Dr. Luis Sujatovich – UNQ – UDE –
Una de las críticas más frecuentes acerca del funcionamiento de las plataformas está relacionada con el uso que hacen de los datos de los usuarios. La impúdica monetización que efectúan a cada instante nos permite comprobar que los algoritmos están cada vez más preparados para captar las más mínimas fluctuaciones de nuestros gustos, relaciones y localizaciones. La famosa sentencia “Cuando un producto es gratis, el producto eres tú”, nos enfrenta a una incómoda situación: somos mercancía sin quererlo. Los términos que aceptamos para poder acceder a una aplicación nos alertan (al menos en parte) sobre la manipulación que estamos consintiendo, pero nuestras posibilidades son en extremo modestas frente a las grandes corporaciones. Sólo nos quedan dos opciones: sumarnos a la brecha digital o ingresar bajo sus preceptos. Opinar desde afuera no suele traer cambios, dado que los protagonistas no se sienten involucrados en el discurso de quien sólo propone regresar al pasado como toda solución. Y estar dentro sin advertir peligros, injusticias y abusos, supone una connivencia que o se ampara en la ignorancia o en la connivencia más cerril. La situación no es sencilla, de allí que una solución sin incertidumbres no pueda prosperar. Hace falta tiempo y perseverancia para hallar el modo menos perjudicial para habitar la red sin convertirnos ni en presa ni en mercader. Quizás las nuevas generaciones tengan más oportunidad que nosotros para hacerlo.

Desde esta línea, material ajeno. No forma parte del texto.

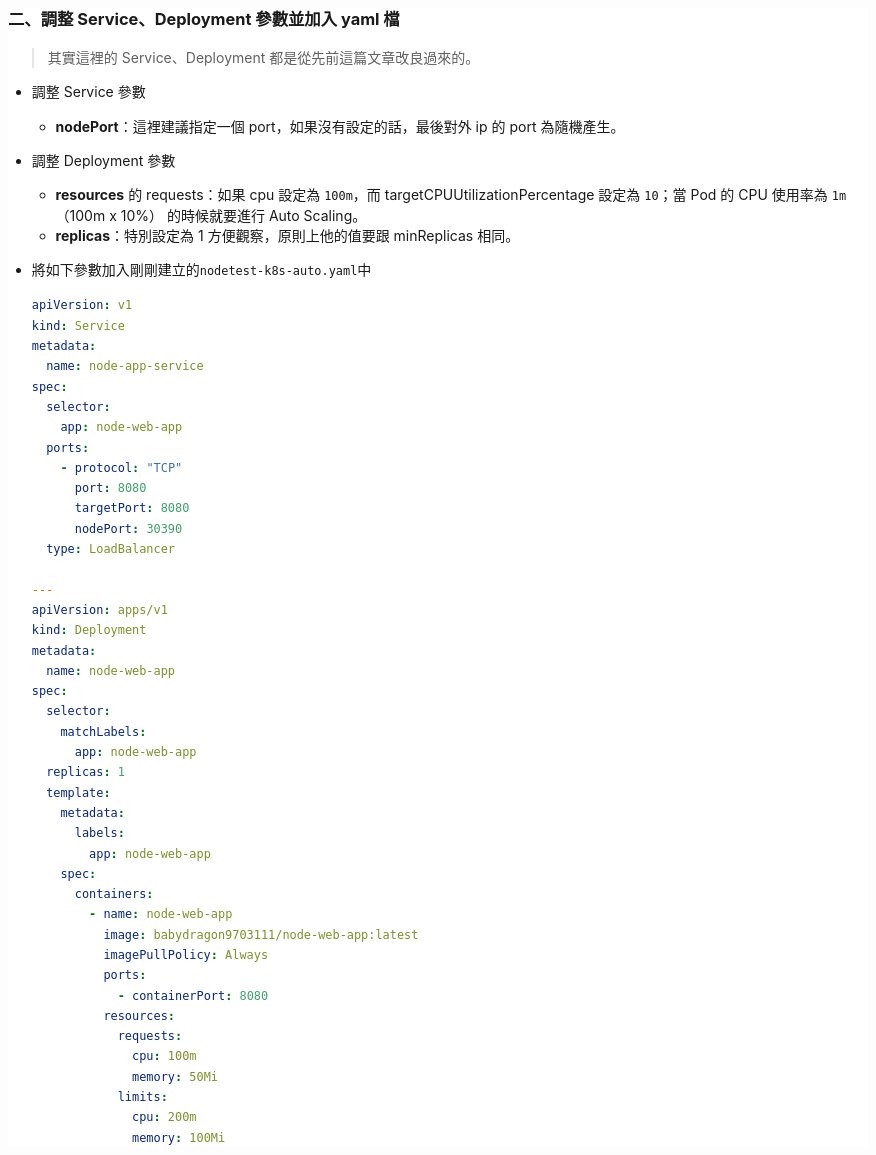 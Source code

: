 ### 二、調整 Service、Deployment 參數並加入 yaml 檔

> 其實這裡的 Service、Deployment 都是從先前這篇文章改良過來的。

- 調整 Service 參數
  - **nodePort**：這裡建議指定一個 port，如果沒有設定的話，最後對外 ip 的 port 為隨機產生。
- 調整 Deployment 參數
  - **resources** 的 requests：如果 cpu 設定為 `100m`，而 targetCPUUtilizationPercentage 設定為 `10`；當 Pod 的 CPU 使用率為 `1m`（100m x 10%） 的時候就要進行 Auto Scaling。
  - **replicas**：特別設定為 1 方便觀察，原則上他的值要跟 minReplicas 相同。
- 將如下參數加入剛剛建立的`nodetest-k8s-auto.yaml`中

  ```yaml
  apiVersion: v1
  kind: Service
  metadata:
    name: node-app-service
  spec:
    selector:
      app: node-web-app
    ports:
      - protocol: "TCP"
        port: 8080
        targetPort: 8080
        nodePort: 30390
    type: LoadBalancer

  ---
  apiVersion: apps/v1
  kind: Deployment
  metadata:
    name: node-web-app
  spec:
    selector:
      matchLabels:
        app: node-web-app
    replicas: 1
    template:
      metadata:
        labels:
          app: node-web-app
      spec:
        containers:
          - name: node-web-app
            image: babydragon9703111/node-web-app:latest
            imagePullPolicy: Always
            ports:
              - containerPort: 8080
            resources:
              requests:
                cpu: 100m
                memory: 50Mi
              limits:
                cpu: 200m
                memory: 100Mi
  ```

Hay una consideración más que se puede formular acerca del usufructo de nuestros datos, elecciones de productos y consumos culturales en Internet: ¿qué sucedería si se obligara a cesar en esa transacción? Muy probablemente las plataformas cambiarían su modelo de negocios y buscarían acrecentar la publicidad y engrosar sus ingresos cobrando entrada pero no en información sino en dólares, ¿no es cierto? De alguna forma, se volvería al modo típico de los medios de comunicación del siglo XX: pagar un precio por acceder a un contenido o espectáculo. Tendríamos entonces dos costos, la conectividad y los accesos. ¿Y así se favorecería el ingreso de un porcentaje mayor de la población o por el contario, sería una forma rotunda de exclusión? La respuesta no admite largas elucubraciones. Por supuesto que no hay una intención de dulcificar la situación actual, pero es preciso admitir que es más probable que alguien tenga más datos que dinero para costear sus perfiles en las redes sociales. ¿O acaso no administraríamos de otra forma nuestras horas de conversación y observación de videos si tuviésemos que abonar un precio específico? La otra alternativa (es decir ni datos ni dinero) sería la gratuidad absoluta, pero ¿quién podría divagar tanto como para suponerla viable? Nadie quiere ser objeto de transacción, sin consentimiento y sin ni siquiera conocer el plazo ni el alcance de esa condición, sin embargo no parece que el modo más directo y práctico de subsanarlo configure un alentador horizonte de posibilidades. El dilema que nos acecha requiere mucha imaginación, coraje y un inexpugnable sentido de pertenencia con el futuro. Mientras tanto, nos queda el consuelo de seguir denunciando.